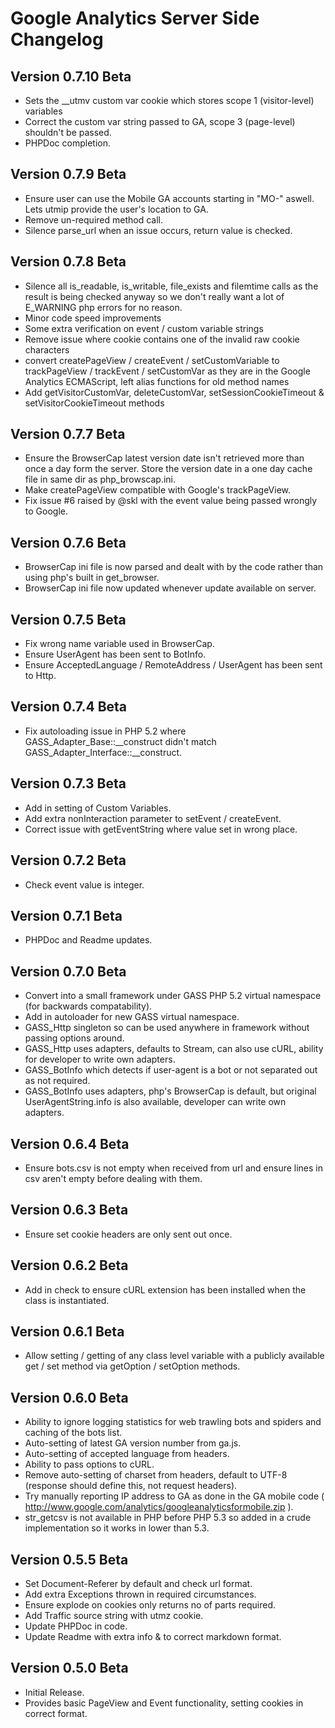 Google Analytics Server Side Changelog
======================================

Version 0.7.10 Beta
-------------------

- Sets the __utmv custom var cookie which stores scope 1 (visitor-level) variables
- Correct the custom var string passed to GA, scope 3 (page-level) shouldn't be passed.
- PHPDoc completion.

Version 0.7.9 Beta
------------------

- Ensure user can use the Mobile GA accounts starting in "MO-" aswell. Lets utmip provide the user's location to GA.
- Remove un-required method call.
- Silence parse_url when an issue occurs, return value is checked.

Version 0.7.8 Beta
------------------

- Silence all is_readable, is_writable, file_exists and filemtime calls as the result is being checked anyway
so we don't really want a lot of E_WARNING php errors for no reason.
- Minor code speed improvements
- Some extra verification on event / custom variable strings
- Remove issue where cookie contains one of the invalid raw cookie characters
- convert createPageView / createEvent / setCustomVariable to trackPageView / trackEvent / setCustomVar as they 
are in the Google Analytics ECMAScript, left alias functions for old method names
- Add getVisitorCustomVar, deleteCustomVar, setSessionCookieTimeout & setVisitorCookieTimeout methods

Version 0.7.7 Beta
------------------

- Ensure the BrowserCap latest version date isn't retrieved more than once a day form the server.
Store the version date in a one day cache file in same dir as php_browscap.ini. 
- Make createPageView compatible with Google's trackPageView.
- Fix issue #6 raised by @skl with the event value being passed wrongly to Google.

Version 0.7.6 Beta
------------------

- BrowserCap ini file is now parsed and dealt with by the code rather than using php's built in get_browser. 
- BrowserCap ini file now updated whenever update available on server.

Version 0.7.5 Beta
------------------

- Fix wrong name variable used in BrowserCap.
- Ensure UserAgent has been sent to BotInfo.
- Ensure AcceptedLanguage / RemoteAddress / UserAgent has been sent to Http.

Version 0.7.4 Beta
------------------

- Fix autoloading issue in PHP 5.2 where GASS_Adapter_Base::__construct didn't match GASS_Adapter_Interface::__construct.

Version 0.7.3 Beta
------------------

- Add in setting of Custom Variables.
- Add extra nonInteraction parameter to setEvent / createEvent.
- Correct issue with getEventString where value set in wrong place.

Version 0.7.2 Beta
------------------

- Check event value is integer.

Version 0.7.1 Beta
------------------

- PHPDoc and Readme updates.

Version 0.7.0 Beta
------------------

- Convert into a small framework under GASS PHP 5.2 virtual namespace (for backwards compatability).
- Add in autoloader for new GASS virtual namespace.
- GASS_Http singleton so can be used anywhere in framework without passing options around.
- GASS_Http uses adapters, defaults to Stream, can also use cURL, ability for developer to write own adapters.
- GASS_BotInfo which detects if user-agent is a bot or not separated out as not required.
- GASS_BotInfo uses adapters, php's BrowserCap is default, but original UserAgentString.info is also available, developer can write own adapters.

Version 0.6.4 Beta
------------------

- Ensure bots.csv is not empty when received from url and ensure lines in csv aren't empty before dealing with them.

Version 0.6.3 Beta
------------------

- Ensure set cookie headers are only sent out once.

Version 0.6.2 Beta
------------------

- Add in check to ensure cURL extension has been installed when the class is instantiated.

Version 0.6.1 Beta
------------------

- Allow setting / getting of any class level variable with a publicly available get / set method via getOption / setOption methods.

Version 0.6.0 Beta
------------------

- Ability to ignore logging statistics for web trawling bots and spiders and caching of the bots list.
- Auto-setting of latest GA version number from ga.js.
- Auto-setting of accepted language from headers.
- Ability to pass options to cURL.
- Remove auto-setting of charset from headers, default to UTF-8 (response should define this, not request headers).
- Try manually reporting IP address to GA as done in the GA mobile code ( http://www.google.com/analytics/googleanalyticsformobile.zip ).
- str_getcsv is not available in PHP before PHP 5.3 so added in a crude implementation so it works in lower than 5.3.

Version 0.5.5 Beta
------------------

- Set Document-Referer by default and check url format.
- Add extra Exceptions thrown in required circumstances.
- Ensure explode on cookies only returns no of parts required.
- Add Traffic source string with utmz cookie.
- Update PHPDoc in code.
- Update Readme with extra info & to correct markdown format.


Version 0.5.0 Beta
------------------

- Initial Release.
- Provides basic PageView and Event functionality, setting cookies in correct format.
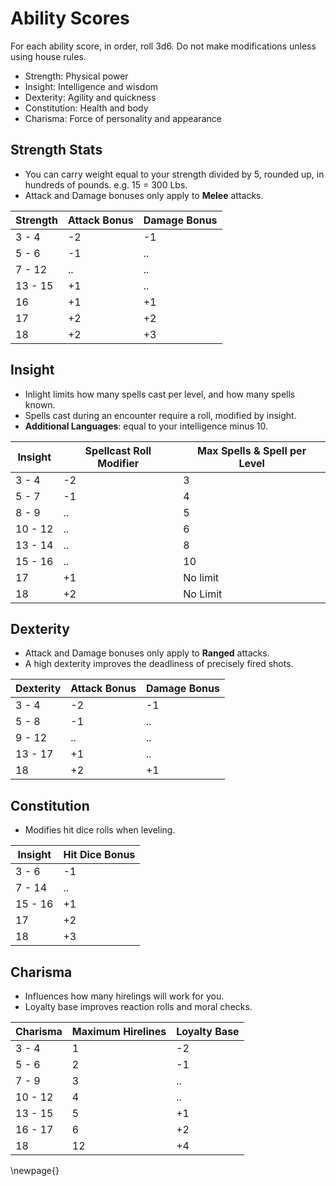 # Ability Scores 

For each ability score, in order, roll 3d6. Do not make modifications unless using house rules.

- Strength: Physical power
- Insight: Intelligence and wisdom 
- Dexterity: Agility and quickness 
- Constitution: Health and body 
- Charisma: Force of personality and appearance 

## Strength Stats
- You can carry weight equal to your strength divided by 5, rounded up, in hundreds of pounds. e.g. 15 = 300 Lbs.
- Attack and Damage bonuses only apply to **Melee** attacks.

| Strength | Attack Bonus | Damage Bonus |
|----------|--------------|--------------|
|  3 - 4   |      -2      |      -1      |
|  5 - 6   |      -1      |      ..      |
|  7 - 12  |      ..      |      ..      |
| 13 - 15  |      +1      |      ..      |
|    16    |      +1      |      +1      |
|    17    |      +2      |      +2      |
|    18    |      +2      |      +3      |

## Insight
- Inlight limits how many spells cast per level, and how many spells known.
- Spells cast during an encounter require a roll, modified by insight.
- **Additional Languages**: equal to your intelligence minus 10.

| Insight | Spellcast Roll Modifier | Max Spells & Spell per Level |
|---------|-------------------------|--------------------|
|  3 - 4  |           -2            |          3         | 
|  5 - 7  |           -1            |          4         | 
|  8 - 9  |           ..            |          5         | 
| 10 - 12 |           ..            |          6         | 
| 13 - 14 |           ..            |          8         | 
| 15 - 16 |           ..            |         10         | 
|    17   |           +1            |     No limit        | 
|    18   |           +2            |    No Limit | 

## Dexterity
- Attack and Damage bonuses only apply to **Ranged** attacks.
- A high dexterity improves the deadliness of precisely fired shots.

| Dexterity | Attack Bonus | Damage Bonus |
|-----------|--------------|--------------|
|   3 - 4   |      -2      |      -1      |
|   5 - 8   |      -1      |      ..      |
|   9 - 12  |      ..      |      ..      |
|  13 - 17  |      +1      |      ..      |
|     18    |      +2      |      +1      |

## Constitution 
- Modifies hit dice rolls when leveling.

| Insight | Hit Dice Bonus   | 
|---------|------------------|
|  3 - 6  |        -1        | 
|  7 - 14 |        ..        | 
| 15 - 16 |        +1        | 
|    17   |        +2        | 
|    18   |        +3        | 

## Charisma
- Influences how many hirelings will work for you.
- Loyalty base improves reaction rolls and moral checks. 

| Charisma | Maximum Hirelines | Loyalty Base |
|----------|-------------------|--------------|
|  3 - 4   |         1         |      -2      |
|  5 - 6   |         2         |      -1      |
|  7 - 9   |         3         |      ..      |
| 10 - 12  |         4         |      ..      |
| 13 - 15  |         5         |      +1      |
| 16 - 17  |         6         |      +2      |
|    18    |        12         |      +4      |

\newpage{}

**Task item**
Everything in the data above gets copied exactly. Only the pictures are skipped.

**Result**
 Google Analytics Server Side Changelog
======================================

Version 0.7.10 Beta
-------------------

- Sets the __utmv custom var cookie which stores scope 1 (visitor-level) variables
- Correct the custom var string passed to GA, scope 3 (page-level) shouldn't be passed.
- PHPDoc completion.

Version 0.7.9 Beta
------------------

- Ensure user can use the Mobile GA accounts starting in "MO-" aswell. Lets utmip provide the user's location to GA.
- Remove un-required method call.
- Silence parse_url when an issue occurs, return value is checked.

Version 0.7.8 Beta
------------------

- Silence all is_readable, is_writable, file_exists and filemtime calls as the result is being checked anyway
so we don't really want a lot of E_WARNING php errors for no reason.
- Minor code speed improvements
- Some extra verification on event / custom variable strings
- Remove issue where cookie contains one of the invalid raw cookie characters
- convert createPageView / createEvent / setCustomVariable to trackPageView / trackEvent / setCustomVar as they 
are in the Google Analytics ECMAScript, left alias functions for old method names
- Add getVisitorCustomVar, deleteCustomVar, setSessionCookieTimeout & setVisitorCookieTimeout methods

Version 0.7.7 Beta
------------------

- Ensure the BrowserCap latest version date isn't retrieved more than once a day form the server.
Store the version date in a one day cache file in same dir as php_browscap.ini. 
- Make createPageView compatible with Google's trackPageView.
- Fix issue #6 raised by @skl with the event value being passed wrongly to Google.

Version 0.7.6 Beta
------------------

- BrowserCap ini file is now parsed and dealt with by the code rather than using php's built in get_browser. 
- BrowserCap ini file now updated whenever update available on server.

Version 0.7.5 Beta
------------------

- Fix wrong name variable used in BrowserCap.
- Ensure UserAgent has been sent to BotInfo.
- Ensure AcceptedLanguage / RemoteAddress / UserAgent has been sent to Http.

Version 0.7.4 Beta
------------------

- Fix autoloading issue in PHP 5.2 where GASS_Adapter_Base::__construct didn't match GASS_Adapter_Interface::__construct.

Version 0.7.3 Beta
------------------

- Add in setting of Custom Variables.
- Add extra nonInteraction parameter to setEvent / createEvent.
- Correct issue with getEventString where value set in wrong place.

Version 0.7.2 Beta
------------------

- Check event value is integer.

Version 0.7.1 Beta
------------------

- PHPDoc and Readme updates.

Version 0.7.0 Beta
------------------

- Convert into a small framework under GASS PHP 5.2 virtual namespace (for backwards compatability).
- Add in autoloader for new GASS virtual namespace.
- GASS_Http singleton so can be used anywhere in framework without passing options around.
- GASS_Http uses adapters, defaults to Stream, can also use cURL, ability for developer to write own adapters.
- GASS_BotInfo which detects if user-agent is a bot or not separated out as not required.
- GASS_BotInfo uses adapters, php's BrowserCap is default, but original UserAgentString.info is also available, developer can write own adapters.

Version 0.6.4 Beta
------------------

- Ensure bots.csv is not empty when received from url and ensure lines in csv aren't empty before dealing with them.

Version 0.6.3 Beta
------------------

- Ensure set cookie headers are only sent out once.

Version 0.6.2 Beta
------------------

- Add in check to ensure cURL extension has been installed when the class is instantiated.

Version 0.6.1 Beta
------------------

- Allow setting / getting of any class level variable with a publicly available get / set method via getOption / setOption methods.

Version 0.6.0 Beta
------------------

- Ability to ignore logging statistics for web trawling bots and spiders and caching of the bots list.
- Auto-setting of latest GA version number from ga.js.
- Auto-setting of accepted language from headers.
- Ability to pass options to cURL.
- Remove auto-setting of charset from headers, default to UTF-8 (response should define this, not request headers).
- Try manually reporting IP address to GA as done in the GA mobile code ( http://www.google.com/analytics/googleanalyticsformobile.zip ).
- str_getcsv is not available in PHP before PHP 5.3 so added in a crude implementation so it works in lower than 5.3.

Version 0.5.5 Beta
------------------

- Set Document-Referer by default and check url format.
- Add extra Exceptions thrown in required circumstances.
- Ensure explode on cookies only returns no of parts required.
- Add Traffic source string with utmz cookie.
- Update PHPDoc in code.
- Update Readme with extra info & to correct markdown format.


Version 0.5.0 Beta
------------------

- Initial Release.
- Provides basic PageView and Event functionality, setting cookies in correct format.
 # Ability Scores 

For each ability score, in order, roll 3d6. Do not make modifications unless using house rules.

- Strength: Physical power
- Insight: Intelligence and wisdom 
- Dexterity: Agility and quickness 
- Constitution: Health and body 
- Charisma: Force of personality and appearance 

## Strength Stats
- You can carry weight equal to your strength divided by 5, rounded up, in hundreds of pounds. e.g. 15 = 300 Lbs.
- Attack and Damage bonuses only apply to **Melee** attacks.

| Strength | Attack Bonus | Damage Bonus |
|----------|--------------|--------------|
|  3 - 4   |      -2      |      -1      |
|  5 - 6   |      -1      |      ..      |
|  7 - 12  |      ..      |      ..      |
| 13 - 15  |      +1      |      ..      |
|    16    |      +1      |      +1      |
|    17    |      +2      |      +2      |
|    18    |      +2      |      +3      |

## Insight
- Inlight limits how many spells cast per level, and how many spells known.
- Spells cast during an encounter require a roll, modified by insight.
- **Additional Languages**: equal to your intelligence minus 10.

| Insight | Spellcast Roll Modifier | Max Spells & Spell per Level |
|---------|-------------------------|--------------------|
|  3 - 4  |           -2            |          3         | 
|  5 - 7  |           -1            |          4         | 
|  8 - 9  |           ..            |          5         | 
| 10 - 12 |           ..            |          6         | 
| 13 - 14 |           ..            |          8         | 
| 15 - 16 |           ..            |         10         | 
|    17   |           +1            |     No limit        | 
|    18   |           +2            |    No Limit | 

## Dexterity
- Attack and Damage bonuses only apply to **Ranged** attacks.
- A high dexterity improves the deadliness of precisely fired shots.

| Dexterity | Attack Bonus | Damage Bonus |
|-----------|--------------|--------------|
|   3 - 4   |      -2      |      -1      |
|   5 - 8   |      -1      |      ..      |
|   9 - 12  |      ..      |      ..      |
|  13 - 17  |      +1      |      ..      |
|     18    |      +2      |      +1      |

## Constitution 
- Modifies hit dice rolls when leveling.

| Insight | Hit Dice Bonus   | 
|---------|------------------|
|  3 - 6  |        -1        | 
|  7 - 14 |        ..        | 
| 15 - 16 |        +1        | 
|    17   |        +2        | 
|    18   |        +3        | 

## Charisma
- Influences how many hirelings will work for you.
- Loyalty base improves reaction rolls and moral checks. 

| Charisma | Maximum Hirelines | Loyalty Base |
|----------|-------------------|--------------|
|  3 - 4   |         1         |      -2      |
|  5 - 6   |         2         |      -1      |
|  7 - 9   |         3         |      ..      |
| 10 - 12  |         4         |      ..      |
| 13 - 15  |         5         |      +1      |
| 16 - 17  |         6         |      +2      |
|    18    |        12         |      +4      |

\newpage{}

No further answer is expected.